Chapter 4 - On the course of the Moon (candra-cāra)

1. The moon (candra) is always below (nearer to the Earth than) the sun. It is spherical in shape. One half of it is always illumined by the light of the sun, while the other half is dark owing to its own shadow, just like a pot placed in the sun.

2. The rays of the sun falling on the watery moon remove the darkness of the night (on Earth) just in the same way as light reflected from a mirror (placed in the sun) removes the darkness (from) within a room.

3. The moon after quitting the place (direction) of the sun becomes illumined by the sun from below and she then also rises after the sun.

4. Thus the lunar disc appears more and more illumined day by day by the sun according to her change of place, just in the same way as the western half of a pot becomes gradually illumined by the sun in the afternoon.

5. If the moon should pass to the south of Jyeṣṭha[1] (the 18th constellation), Mūla (the 19th constellation) and the two Āṣāḍhas (20th and 21st constellations) she destroys seeds, creatures in water and forests; and there will also be fear from fire.

6. If the moon should pass to the south of Viśākhā (the 16th constellation) and Anurādhā (the 17th constellation) she will bring on evil. If she should pass through the middle of Maghā (the 10th constellation) or of Viśākhā (the 16th constellation) she will bring on prosperity.

7. In the six lunar mansions beginning from Revatī (the 27th) the stars are towards the east; and in the twelve beginning from Ārdrā (the 6th) they are in the centre; and in the nine beginning from Jyeṣṭhā (the 18th) they are in the west of the several mansions; and the moon’s conjunction with the several lunar mansions is said to take place when the moon is in the middle of these mansions.

8. If[2] the two horns of the moon should appear but slightly raised and far from each other presenting the appearance of a boat, she brings trouble on the sailors but prosperity on mankind at large.

9. If the northern horn of the moon should be higher than the other by one-half, the moon appearing like a plough, ploughmen will then suffer. They and their prince will be friendly and there will be prosperity in the land.

10. If the southern horn should be higher than the other by one half, the appearance of the moon is also said to be plough like but of evil consequences. The ruler of Southern India will die and his army will engage in war.

11. If, on the first lunar day after new moon, both horns should be alike and of equal height, there will be the same prosperity and rain throughout the month as on such first lunar day. If the moon should appear like a rod, the cattle will suffer and the sovereign will rule with a severe rod.
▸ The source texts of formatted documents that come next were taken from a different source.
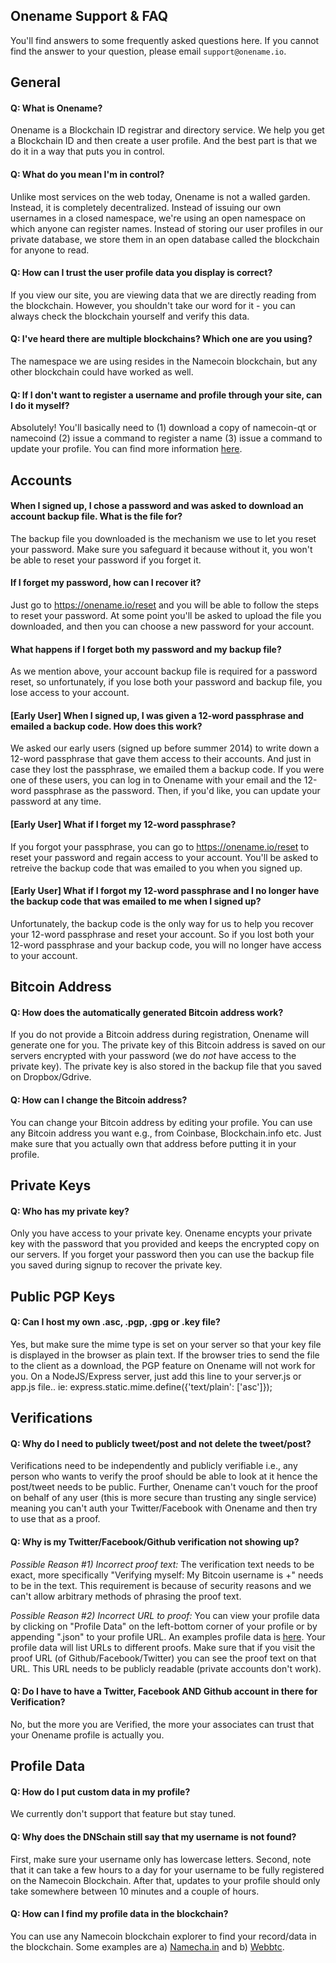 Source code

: ## Onename Support & FAQ

You'll find answers to some frequently asked questions here. If you cannot find the answer to your question, please email `support@onename.io`.

## General

#### Q: What is Onename?

Onename is a Blockchain ID registrar and directory service. We help you get a Blockchain ID and then create a user profile. And the best part is that we do it in a way that puts you in control.

#### Q: What do you mean I'm in control?

Unlike most services on the web today, Onename is not a walled garden. Instead, it is completely decentralized. Instead of issuing our own usernames in a closed namespace, we're using an open namespace on which anyone can register names. Instead of storing our user profiles in our private database, we store them in an open database called the blockchain for anyone to read.

#### Q: How can I trust the user profile data you display is correct?

If you view our site, you are viewing data that we are directly reading from the blockchain. However, you shouldn't take our word for it - you can always check the blockchain yourself and verify this data.

#### Q: I've heard there are multiple blockchains? Which one are you using?

The namespace we are using resides in the Namecoin blockchain, but any other blockchain could have worked as well.

#### Q: If I don't want to register a username and profile through your site, can I do it myself?

Absolutely! You'll basically need to (1) download a copy of namecoin-qt or namecoind (2) issue a command to register a name (3) issue a command to update your profile. You can find more information [here](https://github.com/blockstack/registrar).

## Accounts

#### When I signed up, I chose a password and was asked to download an account backup file. What is the file for?

The backup file you downloaded is the mechanism we use to let you reset your password. Make sure you safeguard it because without it, you won't be able to reset your password if you forget it.

#### If I forget my password, how can I recover it?

Just go to https://onename.io/reset and you will be able to follow the steps to reset your password. At some point you'll be asked to upload the file you downloaded, and then you can choose a new password for your account.

#### What happens if I forget both my password and my backup file?

As we mention above, your account backup file is required for a password reset, so unfortunately, if you lose both your password and backup file, you lose access to your account.

#### [Early User] When I signed up, I was given a 12-word passphrase and emailed a backup code. How does this work?

We asked our early users (signed up before summer 2014) to write down a 12-word passphrase that gave them access to their accounts. And just in case they lost the passphrase, we emailed them a backup code. If you were one of these users, you can log in to Onename with your email and the 12-word passphrase as the password. Then, if you'd like, you can update your password at any time.

#### [Early User] What if I forget my 12-word passphrase?

If you forgot your passphrase, you can go to https://onename.io/reset to reset your password and regain access to your account. You'll be asked to retreive the backup code that was emailed to you when you signed up.

#### [Early User] What if I forgot my 12-word passphrase and I no longer have the backup code that was emailed to me when I signed up?

Unfortunately, the backup code is the only way for us to help you recover your 12-word passphrase and reset your account. So if you lost both your 12-word passphrase and your backup code, you will no longer have access to your account.

## Bitcoin Address

#### Q: How does the automatically generated Bitcoin address work?</a>

If you do not provide a Bitcoin address during registration, Onename will generate one for you. The private key of this Bitcoin address is saved on our servers encrypted with your password (we do *not* have access to the private key). The private key is also stored in the backup file that you saved on Dropbox/Gdrive.

#### Q: How can I change the Bitcoin address?</a>

You can change your Bitcoin address by editing your profile. You can use any Bitcoin address you want e.g., from Coinbase, Blockchain.info etc. Just make sure that you actually own that address before putting it in your profile.

## Private Keys

#### Q: Who has my private key? 

Only you have access to your private key. Onename encypts your private key with the password that you provided and keeps the encrypted copy on our servers. If you forget your password then you can use the backup file you saved during signup to recover the private key. 

## Public PGP Keys

#### Q: Can I host my own .asc, .pgp, .gpg or .key file? 

Yes, but make sure the mime type is set on your server so that your key file is displayed in the browser as plain text. If the browser tries to send the file to the client as a download, the PGP feature on Onename will not work for you. On a NodeJS/Express server, just add this line to your server.js or app.js file.. ie: 
express.static.mime.define({'text/plain': ['asc']});

## Verifications

#### Q: Why do I need to publicly tweet/post and not delete the tweet/post?

Verifications need to be independently and publicly verifiable i.e., any person who wants to verify the proof should be able to look at it hence the post/tweet needs to be public. Further, Onename can't vouch for the proof on behalf of any user (this is more secure than trusting any single service) meaning you can't auth your Twitter/Facebook with Onename and then try to use that as a proof.

#### Q: Why is my Twitter/Facebook/Github verification not showing up?

*Possible Reason #1) Incorrect proof text:* The verification text needs to be exact, more specifically "Verifying myself: My Bitcoin username is +<username>" needs to be in the text. This requirement is because of security reasons and we can't allow arbitrary methods of phrasing the proof text. 

*Possible Reason #2) Incorrect URL to proof:* You can view your profile data by clicking on "Profile Data" on the left-bottom corner of your profile or by appending ".json" to your profile URL. An examples profile data is [here](https://onename.io/barrysilbert.json). Your profile data will list URLs to different proofs. Make sure that if you visit the proof URL (of Github/Facebook/Twitter) you can see the proof text on that URL. This URL needs to be publicly readable (private accounts don't work). 

#### Q: Do I have to have a Twitter, Facebook AND Github account in there for Verification?

No, but the more you are Verified, the more your associates can trust that your Onename profile is actually you.

## Profile Data

#### Q: How do I put custom data in my profile?

We currently don't support that feature but stay tuned.

#### Q: Why does the DNSchain still say that my username is not found?

First, make sure your username only has lowercase letters. Second, note that it can take a few hours to a day for your username to be fully registered on the Namecoin Blockchain. After that, updates to your profile should only take somewhere between 10 minutes and a couple of hours.

#### Q: How can I find my profile data in the blockchain? 

You can use any Namecoin blockchain explorer to find your record/data in the blockchain. Some examples are a) [Namecha.in](http://namecha.in/name/u/barrysilbert) and b) [Webbtc](http://namecoin.webbtc.com/name/u/barrysilbert).
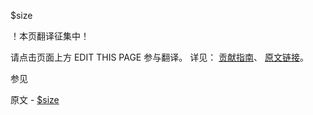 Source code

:  $size

 ！本页翻译征集中！

请点击页面上方 EDIT THIS PAGE 参与翻译。
详见：
[贡献指南]( https://github.com/JinMuInfo/MongoDB-Manual-zh/blob/master/CONTRIBUTING.md )、
[原文链接](  https://docs.mongodb.com/manual/reference/operator/query/size/  )。

 参见

原文 - [$size]( https://docs.mongodb.com/manual/reference/operator/query/size/ )

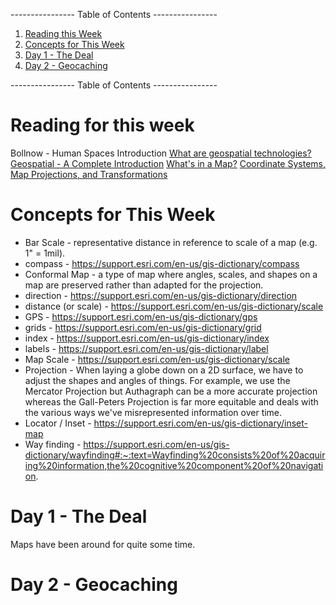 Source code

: ---------------- Table of Contents ---------------- 

1. [Reading this Week](#reading)
2. [Concepts for This Week](#thisweek)
3. [Day 1 - The Deal](#day1)
4. [Day 2 - Geocaching](#day2)

---------------- Table of Contents ---------------- 
# <a id="reading"></a>Reading for this week
Bollnow - Human Spaces Introduction
[What are geospatial technologies?](https://www.aaas.org/programs/scientific-responsibility-human-rights-law/overview-geospatial-project#:~:text=Geospatial%20technologies%20is%20a%20term,were%20drawn%20in%20prehistoric%20times.)
[Geospatial - A Complete Introduction](https://www.heavy.ai/learn/geospatial#:~:text=Geospatial%20technology%20is%20used%20to,environmental%20events%20and%20socioeconomic%20trends.)
[What's in a Map?](https://www.geographyrealm.com/whats-in-a-map/)
[Coordinate Systems, Map Projections, and Transformations](https://pro.arcgis.com/en/pro-app/3.1/help/mapping/properties/coordinate-systems-and-projections.htm#:~:text=Geographic%20coordinate%20systems%20(GCS)%20are,latitude%20(y%2Dcoordinates).)
# <a id = "thisweek"></a>Concepts for This Week 
* Bar Scale - representative distance in reference to scale of a map (e.g. 1" = 1mil). 
* compass -  https://support.esri.com/en-us/gis-dictionary/compass
* Conformal Map - a type of map where angles, scales, and shapes on a map are preserved rather than adapted for the projection.
* direction -  https://support.esri.com/en-us/gis-dictionary/direction
* distance (or scale) - https://support.esri.com/en-us/gis-dictionary/scale
* GPS - https://support.esri.com/en-us/gis-dictionary/gps
* grids - https://support.esri.com/en-us/gis-dictionary/grid
* index - https://support.esri.com/en-us/gis-dictionary/index
* labels -  https://support.esri.com/en-us/gis-dictionary/label
* Map Scale - https://support.esri.com/en-us/gis-dictionary/scale
* Projection - When laying a globe down on a 2D surface, we have to adjust the shapes and angles of things. For example, we use the Mercator Projection but Authagraph can be a more accurate projection whereas the Gall-Peters Projection is far more equitable and deals with the various ways we've misrepresented information over time.
* Locator / Inset - https://support.esri.com/en-us/gis-dictionary/inset-map
* Way finding - https://support.esri.com/en-us/gis-dictionary/wayfinding#:~:text=Wayfinding%20consists%20of%20acquiring%20information,the%20cognitive%20component%20of%20navigation.

# <a id = "day1"></a>Day 1 - The Deal
Maps have been around for quite some time. 


# <a id="day2"></a>Day 2 - Geocaching
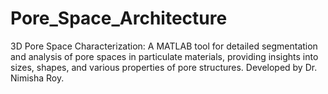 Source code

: # Pore_Space_Architecture
3D Pore Space Characterization: A MATLAB tool for detailed segmentation and analysis of pore spaces in particulate materials, providing insights into sizes, shapes, and various properties of pore structures. Developed by Dr. Nimisha Roy.
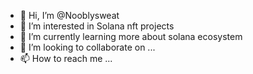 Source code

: - 👋 Hi, I’m @Nooblysweat
- 👀 I’m interested in Solana nft projects
- 🌱 I’m currently learning more about solana ecosystem
- 💞️ I’m looking to collaborate on ...
- 📫 How to reach me ...

<!---
Nooblysweat/Nooblysweat is a ✨ special ✨ repository because its `README.md` (this file) appears on your GitHub profile.
You can click the Preview link to take a look at your changes.
--->
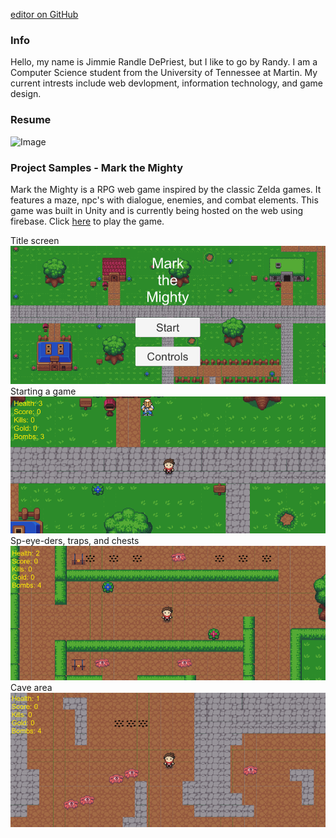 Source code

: [editor on GitHub](https://github.com/jimrdepr/jimrdepr.github.io/edit/main/README.md)

### Info

Hello, my name is Jimmie Randle DePriest, but I like to go by Randy. 
I am a Computer Science student from the University of Tennessee at Martin.
My current intrests include web devlopment, information technology, and game design.

### Resume
![Image](/resume.png)

### Project Samples - Mark the Mighty
Mark the Mighty is a RPG web game inspired by the classic Zelda games. 
It features a maze, npc's with dialogue, enemies, and combat elements. 
This game was built in Unity and is currently being hosted on the web using firebase.
Click [here](https://mark-the-mighty.firebaseapp.com) to play the game.

Title screen
![Image](/pic1.png)
Starting a game
![Image](/pic2.png)
Sp-eye-ders, traps, and chests
![Image](/pic3.png)
Cave area
![Image](/pic4.png)
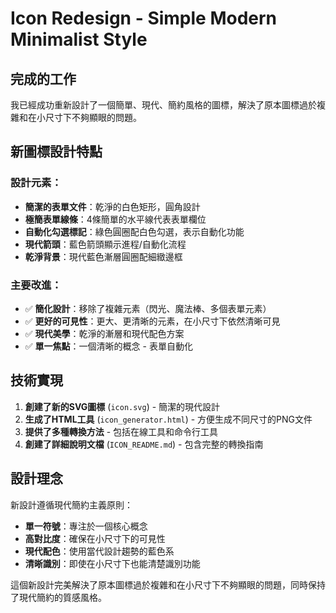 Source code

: # Icon Redesign - Simple Modern Minimalist Style

## 完成的工作

我已經成功重新設計了一個簡單、現代、簡約風格的圖標，解決了原本圖標過於複雜和在小尺寸下不夠顯眼的問題。

## 新圖標設計特點

### 設計元素：
- **簡潔的表單文件**：乾淨的白色矩形，圓角設計
- **極簡表單線條**：4條簡單的水平線代表表單欄位
- **自動化勾選標記**：綠色圓圈配白色勾選，表示自動化功能
- **現代箭頭**：藍色箭頭顯示進程/自動化流程
- **乾淨背景**：現代藍色漸層圓圈配細緻邊框

### 主要改進：
- ✅ **簡化設計**：移除了複雜元素（閃光、魔法棒、多個表單元素）
- ✅ **更好的可見性**：更大、更清晰的元素，在小尺寸下依然清晰可見
- ✅ **現代美學**：乾淨的漸層和現代配色方案
- ✅ **單一焦點**：一個清晰的概念 - 表單自動化

## 技術實現

1. **創建了新的SVG圖標** (`icon.svg`) - 簡潔的現代設計
2. **生成了HTML工具** (`icon_generator.html`) - 方便生成不同尺寸的PNG文件
3. **提供了多種轉換方法** - 包括在線工具和命令行工具
4. **創建了詳細說明文檔** (`ICON_README.md`) - 包含完整的轉換指南

## 設計理念

新設計遵循現代簡約主義原則：
- **單一符號**：專注於一個核心概念
- **高對比度**：確保在小尺寸下的可見性
- **現代配色**：使用當代設計趨勢的藍色系
- **清晰識別**：即使在小尺寸下也能清楚識別功能

這個新設計完美解決了原本圖標過於複雜和在小尺寸下不夠顯眼的問題，同時保持了現代簡約的質感風格。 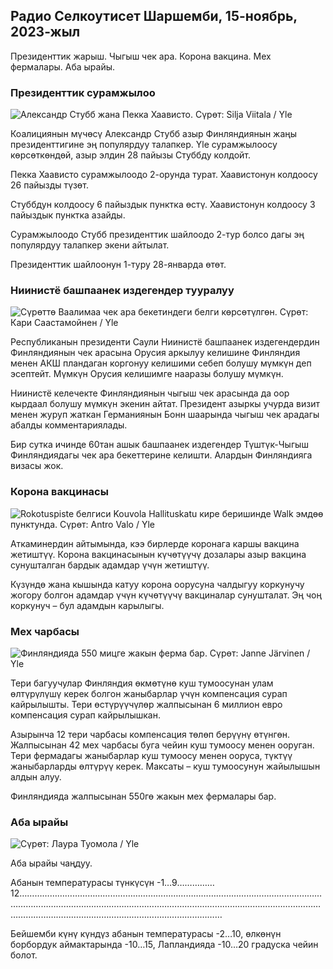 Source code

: ## Радио Селкоутисет Шаршемби, 15-ноябрь, 2023-жыл

Президенттик жарыш. Чыгыш чек ара. Корона вакцина. Мех фермалары. Аба ырайы.

### Президенттик сурамжылоо

![Александр Стубб жана Пекка Хаависто. Сүрөт: Silja Viitala / Yle](https://images.cdn.yle.fi/image/upload/c_crop,h_3188,w_5668,x_0,y_327/ar_1.777777777777777,c_fill,g_faces,w_pr_170/d.q_auto:eco/f_auto/fl_lossy/v1698912813/39-11947566543595173663)

Коалициянын мүчөсү Александр Стубб азыр Финляндиянын жаңы президенттигине эң популярдуу талапкер. Yle сурамжылоосу көрсөткөндөй, азыр элдин 28 пайызы Стуббду колдойт.

Пекка Хаависто сурамжылоодо 2-орунда турат. Хаавистонун колдоосу 26 пайызды түзөт.

Стуббдун колдоосу 6 пайыздык пунктка өстү. Хаавистонун колдоосу 3 пайыздык пунктка азайды.

Сурамжылоодо Стубб президенттик шайлоодо 2-тур болсо дагы эң популярдуу талапкер экени айтылат.

Президенттик шайлоонун 1-туру 28-январда өтөт.

### Ниинистё башпаанек издегендер тууралуу

![Сүрөттө Ваалимаа чек ара бекетиндеги белги көрсөтүлгөн. Сүрөт: Кари Саастамойнен / Yle](https://images.cdn.yle.fi/image/upload/c_crop,h_2908,w_5178,x_0,y_0/ar_1.777777777777777,c_fill,g_faces,w_102/d_6/dq_auto:eco/f_auto/fl_lossy/v1699908638/39-120003165528559efc2b)

Республиканын президенти Саули Ниинистё башпаанек издегендердин Финляндиянын чек арасына Орусия аркылуу келишине Финляндия менен АКШ пландаган коргонуу келишими себеп болушу мүмкүн деп эсептейт. Мүмкүн Орусия келишимге нааразы болушу мүмкүн.

Ниинистё келечекте Финляндиянын чыгыш чек арасында да оор кырдаал болушу мүмкүн экенин айтат. Президент азыркы учурда визит менен журуп жаткан Германиянын Бонн шаарында чыгыш чек арадагы абалды комментариялады.

Бир сутка ичинде 60тан ашык башпаанек издегендер Түштүк-Чыгыш Финляндиядагы чек ара бекеттерине келишти. Алардын Финляндияга визасы жок.

### Корона вакцинасы

![Rokotuspiste белгиси Kouvola Hallituskatu кире беришинде Walk эмдөө пунктунда. Сүрөт: Antro Valo / Yle](https://images.cdn.yle.fi/image/upload/c_crop,h_3247,w_5773,x_0,y_601/ar_1.777777777777777,c_fill,g_faces,h_620,w_670/dq_auto:eco/f_auto/fl_lossy/v1699867130/39-11997076551e51acfff3)

Аткаминердин айтымында, кээ бирлерде коронага каршы вакцина жетиштүү. Корона вакцинасынын күчөтүүчү дозалары азыр вакцина сунушталган бардык адамдар үчүн жетиштүү.

Күзүндө жана кышында катуу корона оорусуна чалдыгуу коркунучу жогору болгон адамдар үчүн күчөтүүчү вакциналар сунушталат. Эң чоң коркунуч – бул адамдын карылыгы.

### Мех чарбасы

![Финляндияда 550 мицге жакын ферма бар. Сүрөт: Janne Järvinen / Yle](https://images.cdn.yle.fi/image/upload/c_crop,h_4597,w_8174,x_18,y_0/ar_1.777777777777777,c_fill,g_faces,w_102/d_6/dq_auto:eco/f_auto/fl_lossy/v1696520468/39-1181997651ed401620a0)

Тери багуучулар Финляндия өкмөтүнө куш тумоосунан улам өлтүрүлүшү керек болгон жаныбарлар үчүн компенсация сурап кайрылышты. Тери өстүрүүчүлөр жалпысынан 6 миллион евро компенсация сурап кайрылышкан.

Азырынча 12 тери чарбасы компенсация төлөп берүүнү өтүнгөн. Жалпысынан 42 мех чарбасы буга чейин куш тумоосу менен ооруган. Тери фермадагы жаныбарлар куш тумоосу менен ооруса, түктүү жаныбарларды өлтүрүү керек. Максаты – куш тумоосунун жайылышын алдын алуу.

Финляндияда жалпысынан 550гө жакын мех фермалары бар.

### Аба ырайы

![ Сүрөт: Лаура Туомола / Yle](https://images.cdn.yle.fi/image/upload/c_crop,h_1080,w_1919,x_0,y_0/ar_1.777777777777777,c_fill,g_faces,h_6_d/d_1750/q_auto:eco/f_auto/fl_lossy/v1700050702/39-12009776554b6f9117dc)

Аба ырайы чаңдуу.

Абанын температурасы түнкүсүн -1…9……………12…………………………………………………………………………………………………………………………………………………………………………………………………………………………………………………………………………………………………

Бейшемби күнү күндүз абанын температурасы -2…10, өлкөнүн борбордук аймактарында -10…15, Лапландияда -10…20 градуска чейин болот.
12. If the moon should appear like a bow, there will be war in the land; and those will succeed whose places lie in the direction of the bow-string. If the moon should appear stretched from north to south presenting the appearance of a carriage pole there will be earthquake (within that month).

13. If, when the northern horn is a little higher than the other and bent aside, the southern horn is straight like a carriage pole, pilgrim parties will suffer and there will be no rain.

14. If one of the horns should appear higher than the other and bent down at the end, cows will suffer.

15. If the horns should together appear like a circle then the provincial rulers will have to quit their places.[3]

16. If the northern horn should be higher than the southern one otherwise than as stated already, the crops will flourish and there will be good rain. If the southern horn should be similarly higher there will be famine and fear in the land.

17. If, to any person who observes on the first lunar day after new-moon, the moon should appear of only one horn, or if one of the horns should appear bent downwards or if she appear like a full moon (when in reality such is not the case) the person dies.

18. Having thus described the shape of the moon we next proceed to describe her size (generally): if the moon should appear small there will be famine, and if big, prosperity, in the land.

19. If the middle of the moon (candra) should appear small, there will be hunger in the land and princes will be afflicted with cares. If the middle should appear big she will cause prosperity and plenty.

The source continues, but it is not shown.